[Task objective] What lines of the data below hold the string "Features"? Copy each one.

[Dataset content]
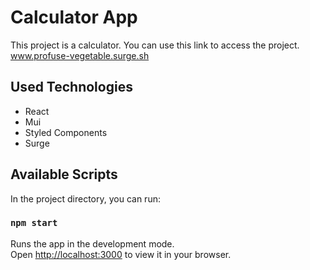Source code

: # Calculator App

This project is a calculator. 
You can use this link to access the project. www.profuse-vegetable.surge.sh

## Used Technologies

  - React
  - Mui
  - Styled Components
  - Surge
 
## Available Scripts

In the project directory, you can run:

### `npm start`

Runs the app in the development mode.\
Open [http://localhost:3000](http://localhost:3000) to view it in your browser.
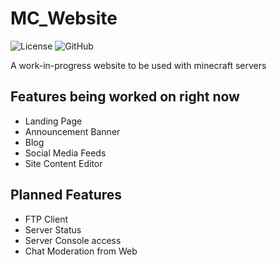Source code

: # MC_Website
![License](https://img.shields.io/badge/license-MIT-FF0C63?style=for-the-badge) ![GitHub](https://img.shields.io/github/followers/RestedWickedDev?color=4078c0&label=Follow%20Me%20%3A%29&logo=GitHub&style=for-the-badge)

A work-in-progress website to be used with minecraft servers


## Features being worked on right now

- Landing Page
- Announcement Banner
- Blog
- Social Media Feeds
- Site Content Editor

## Planned Features

- FTP Client
- Server Status
- Server Console access
- Chat Moderation from Web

[Result for this exercise]
## Features being worked on right now
## Planned Features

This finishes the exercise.